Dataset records

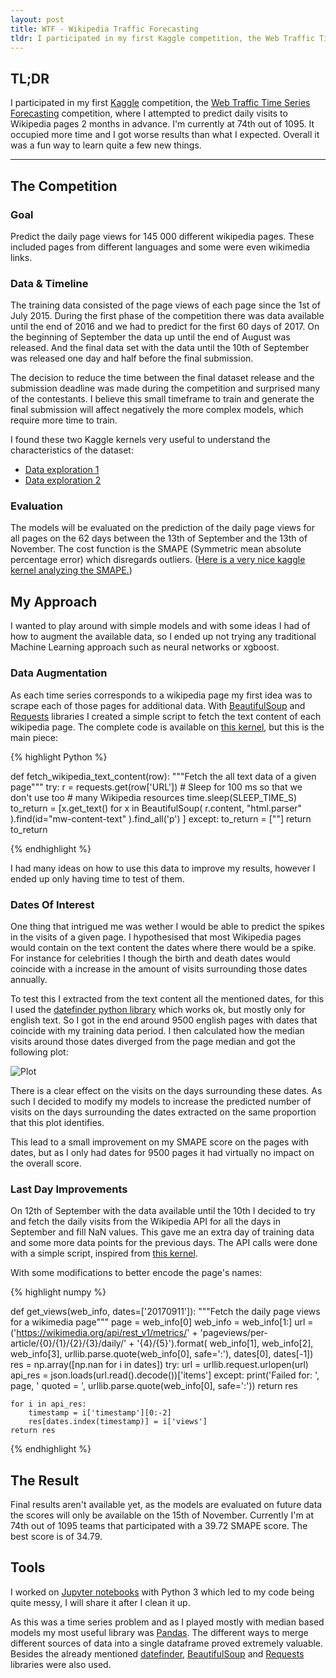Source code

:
 ```yaml
---
layout: post
title: WTF - Wikipedia Traffic Forecasting
tldr: I participated in my first Kaggle competition, the Web Traffic Time Series Forecasting competition, where I attempted to predict daily visits to Wikipedia pages for the next 2 months. I'm currently at 74th out of 1095. It occupied more time and I got worse results than what I expected. Overall it was a fun way to learn quite a few new things.
---
```


## __TL;DR__

I participated in my first [Kaggle](https://www.kaggle.com/) competition, the [Web Traffic Time Series Forecasting](https://www.kaggle.com/c/web-traffic-time-series-forecasting/) competition, where I attempted to predict daily visits to Wikipedia pages 2 months in advance. I'm currently at 74th out of 1095.  It occupied more time and I got worse results than what I expected. Overall it was a fun way to learn quite a few new things.

---------

## The Competition

### Goal
Predict the daily page views for 145 000 different wikipedia pages. These included pages from different languages and some were even wikimedia links.

### Data & Timeline
The training data consisted of the page views of each page since the 1st of July 2015. During the first phase of the competition there was data available until the end of 2016 and we had to predict for the first 60 days of 2017.
On the beginning of September the data up until the end of August was released.
And the final data set with the data until the 10th of September was released one day and half before the final submission.

The decision to reduce the time between the final dataset release and the submission deadline  was made during the competition and surprised many of the contestants.
I believe this small timeframe to train and generate the final submission will affect negatively the more complex models, which require more time to train.

I found these two Kaggle kernels very useful to understand the characteristics of the dataset:

- [Data exploration 1](https://www.kaggle.com/headsortails/wiki-traffic-forecast-exploration-wtf-eda)
- [Data exploration 2](https://www.kaggle.com/muonneutrino/wikipedia-traffic-data-exploration)

### Evaluation
The models will be evaluated on the prediction of the daily page views for all pages on the 62 days between the 13th of September and the 13th of November.
The cost function is the SMAPE (Symmetric mean absolute percentage error) which disregards outliers. ([Here is a very nice kaggle kernel analyzing the SMAPE.](https://www.kaggle.com/cpmpml/smape-weirdness))

## My Approach

I wanted to play around with simple models and with some ideas I had of how to augment the available data, so I ended up not trying any traditional Machine Learning approach such as neural networks or xgboost.

### Data Augmentation
As each time series corresponds to a wikipedia page my first idea was to scrape each of those pages for additional data.
With [BeautifulSoup](https://www.crummy.com/software/BeautifulSoup/) and [Requests](http://docs.python-requests.org/en/master/) libraries I created a simple script to fetch the text content of each wikipedia page.
The complete code is available on [this kernel](https://www.kaggle.com/jmirandadealmeida/adding-wikipedia-text-content-to-the-dataset), but this is the main piece:

{% highlight Python %}

def fetch_wikipedia_text_content(row):
    """Fetch the all text data of a given page"""
    try:
        r = requests.get(row['URL'])
        # Sleep for 100 ms so that we don't use too
        #   many Wikipedia resources
        time.sleep(SLEEP_TIME_S)
        to_return = [x.get_text() for x in
                     BeautifulSoup(
                         r.content, "html.parser"
                     ).find(id="mw-content-text"
                     ).find_all('p')
                     ]
    except:
        to_return = [""]
    return to_return

{% endhighlight %}

I had many ideas on how to use this data to improve my results, however I ended up only having time to test of them.


### Dates Of Interest
One thing that intrigued me was wether I would be able to predict the spikes in the visits of a given page.
I hypothesised that most Wikipedia pages would contain on the text content the dates where there would be a spike.
For instance for celebrities I though the birth and death dates would coincide with a increase in the amount of visits surrounding those dates annually.

To test this I extracted from the text content all the mentioned dates, for this I used the [datefinder python library](https://github.com/akoumjian/datefinder) which works ok, but mostly only for english text.
So I got in the end around 9500 english pages with dates that coincide with my training data period.
I then calculated how the median visits around those dates diverged from the page median and got the following plot:

![Plot](../../../../public/ImagesForPosts/MedianVisitsSurroundingDatesOfInterest.png)

There is a clear effect on the visits on the days surrounding these dates.
As such I decided to modify my models to increase the predicted number of visits on the days surrounding the dates extracted on the same proportion that this plot identifies.

This lead to a small improvement on my SMAPE score on the pages with dates, but as I only had dates for 9500 pages it had virtually no impact on the overall score.

### Last Day Improvements
On 12th of September with the data available until the 10th I decided to try and fetch the daily visits from the Wikipedia API for all the days in September and fill NaN values.
This gave me an extra day of training data and some more data points for the previous days.
The API calls were done with a simple script, inspired from [this kernel](https://www.kaggle.com/wenliangtlh/data-crawling-stage-2/).

With some modifications to better encode the page's names:

{% highlight numpy %}

def get_views(web_info, dates=['20170911']):
    """Fetch the daily page views for a wikimedia page"""
    page = web_info[0]
    web_info = web_info[1:]
    url = ('https://wikimedia.org/api/rest_v1/metrics/' +
           'pageviews/per-article/{0}/{1}/{2}/{3}/daily/' +
           '{4}/{5}').format(
               web_info[1], web_info[2], web_info[3],
               urllib.parse.quote(web_info[0], safe=':'),
               dates[0], dates[-1])
    res = np.array([np.nan for i in dates])
    try:
        url = urllib.request.urlopen(url)
        api_res = json.loads(url.read().decode())['items']
    except:
        print('Failed for: ', page, ' quoted = ',
              urllib.parse.quote(web_info[0], safe=':'))
        return res

    for i in api_res:
        timestamp = i['timestamp'][0:-2]
        res[dates.index(timestamp)] = i['views']
    return res

{% endhighlight %}

## The Result

Final results aren't available yet, as the models are evaluated on future data the scores will only be available on the 15th of November. Currently I'm at 74th out of 1095 teams that participated with a 39.72 SMAPE score. The best score is of 34.79.

## Tools

I worked on [Jupyter notebooks](http://jupyter.org/) with Python 3 which led to my code being quite messy, I will share it after I clean it up.

As this was a time series problem and as I played mostly with median based models my most useful library was [Pandas](http://pandas.pydata.org/).
The different ways to merge different sources of data into a single dataframe proved extremely valuable.
Besides the already mentioned [datefinder](https://github.com/akoumjian/datefinder), [BeautifulSoup](https://www.crummy.com/software/BeautifulSoup/) and [Requests](http://docs.python-requests.org/en/master/) libraries were also used.

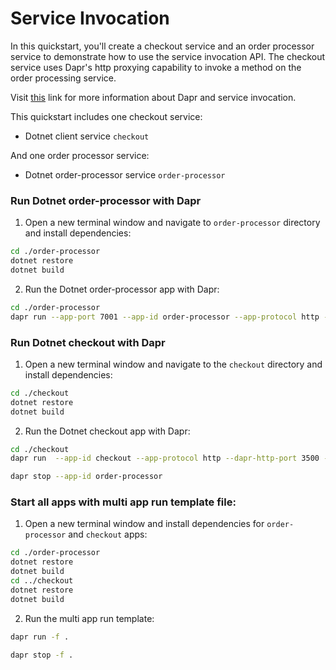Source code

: # Service Invocation

In this quickstart, you'll create a checkout service and an order processor service to demonstrate how to use the service invocation API. The checkout service uses Dapr's http proxying capability to invoke a method on the order processing service.

Visit [this](https://docs.dapr.io/developing-applications/building-blocks/service-invocation/) link for more information about Dapr and service invocation.

This quickstart includes one checkout service:

- Dotnet client service `checkout` 

And one order processor service: 
 
- Dotnet order-processor service `order-processor`

### Run Dotnet order-processor with Dapr

1. Open a new terminal window and navigate to `order-processor` directory and install dependencies: 

<!-- STEP
name: Install Dotnet dependencies
-->

```bash
cd ./order-processor
dotnet restore
dotnet build
```

<!-- END_STEP -->

2. Run the Dotnet order-processor app with Dapr: 

<!-- STEP
name: Run order-processor service
expected_stdout_lines:
  - '== APP == Order received : Order { orderId = 10 }'
  - "Exited App successfully"
expected_stderr_lines:
output_match_mode: substring
background: true
sleep: 10
-->

```bash
cd ./order-processor
dapr run --app-port 7001 --app-id order-processor --app-protocol http --dapr-http-port 3501 -- dotnet run
```

<!-- END_STEP -->

### Run Dotnet checkout with Dapr

1. Open a new terminal window and navigate to the `checkout` directory and install dependencies:

<!-- STEP
name: Install Dotnet dependencies
-->

```bash
cd ./checkout
dotnet restore
dotnet build
```

<!-- END_STEP -->

2. Run the Dotnet checkout app with Dapr: 

<!-- STEP
name: Run checkout service
expected_stdout_lines:
  - '== APP == Order passed: Order { OrderId = 1 }'
  - '== APP == Order passed: Order { OrderId = 2 }'
  - "Exited App successfully"
expected_stderr_lines:
output_match_mode: substring
background: true
sleep: 10
-->
    
```bash
cd ./checkout
dapr run  --app-id checkout --app-protocol http --dapr-http-port 3500 -- dotnet run
```

<!-- END_STEP -->

```bash
dapr stop --app-id order-processor
```

### Start all apps with multi app run template file:

1. Open a new terminal window and install dependencies for `order-processor` and `checkout` apps:

<!-- STEP
name: Install Dotnet dependencies for order-processor and checkout
-->

```bash
cd ./order-processor
dotnet restore
dotnet build
cd ../checkout
dotnet restore
dotnet build
```

<!-- END_STEP -->

2. Run the multi app run template:

<!-- STEP
name: Run multi app run template
expected_stdout_lines:
  - 'This is a preview feature and subject to change in future releases'
  - 'Validating config and starting app "order-processor"'
  - 'Started Dapr with app id "order-processor"'
  - 'Writing log files to directory'
  - 'Validating config and starting app "checkout"'
  - 'Started Dapr with app id "checkout"'
  - 'Writing log files to directory'
expected_stderr_lines:
output_match_mode: substring
background: true
sleep: 15
-->

```bash
dapr run -f .
```

<!-- END_STEP -->

```bash
dapr stop -f .
```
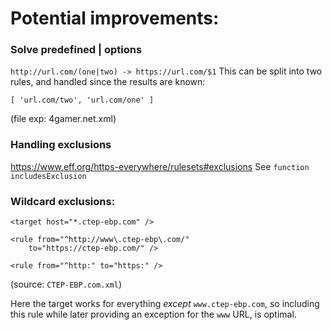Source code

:# Potential improvements:

 
### Solve predefined | options
`http://url.com/(one|two) -> https://url.com/$1`
This can be split into two rules, and handled since the results are known:

`[ 'url.com/two', 'url.com/one' ]`

(file exp: 4gamer.net.xml)


### Handling exclusions
https://www.eff.org/https-everywhere/rulesets#exclusions
See `function includesExclusion`


### Wildcard exclusions:
```
<target host="*.ctep-ebp.com" />

<rule from="^http://www\.ctep-ebp\.com/" 
    to="https://ctep-ebp.com/" />

<rule from="^http:" to="https:" />
```
(source: `CTEP-EBP.com.xml`)

Here the target works for everything _except_ `www.ctep-ebp.com`, so including this rule while later providing an exception for the `www` URL, is optimal.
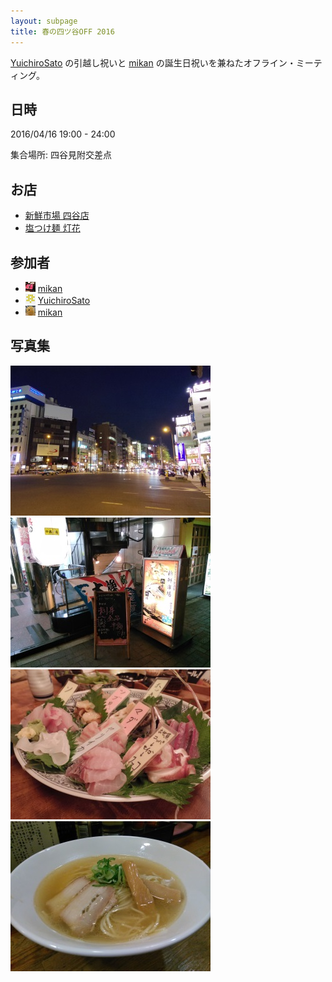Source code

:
 ```yaml
---
layout: subpage
title: 春の四ツ谷OFF 2016
---
```


[YuichiroSato](https://github.com/YuichiroSato) の引越し祝いと [mikan](https://github.com/mikan) の誕生日祝いを兼ねたオフライン・ミーティング。

## 日時

2016/04/16 19:00 - 24:00

集合場所: 四谷見附交差点

## お店

* [新鮮市場 四谷店](https://ja.foursquare.com/v/4c87692451ada1cdb06b4710)
* [塩つけ麺 灯花](https://ja.foursquare.com/v/4ff121d8e4b0621c861aa885)

## 参加者

* [![](/images/users/LagunaPresa_16.png "LagunaPresa")](https://github.com/LagunaPresa) [mikan](https://github.com/LagunaPresa)
* [![](/images/users/YuichiroSato_16.png "YuichiroSato")](https://github.com/YuichiroSato) [YuichiroSato](https://github.com/YuichiroSato)
* [![](/images/users/mikan_16.png "mikan")](https://github.com/mikan) [mikan](https://github.com/mikan)

## 写真集

![](/photo/20160416-01_0736.jpg "四谷見附交差点集合")
![](/photo/20160416-02_5636.jpg "居酒屋へ")
![](/photo/20160416-03_0738.jpg "刺し身と日本酒")
![](/photo/20160416-04_4831.jpg "〆のラーメン")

> [What is required]
When a line among the entries contains "template", pull that line out.

> [Exercise response]
### Start all apps with multi app run template file:
2. Run the multi app run template:
name: Run multi app run template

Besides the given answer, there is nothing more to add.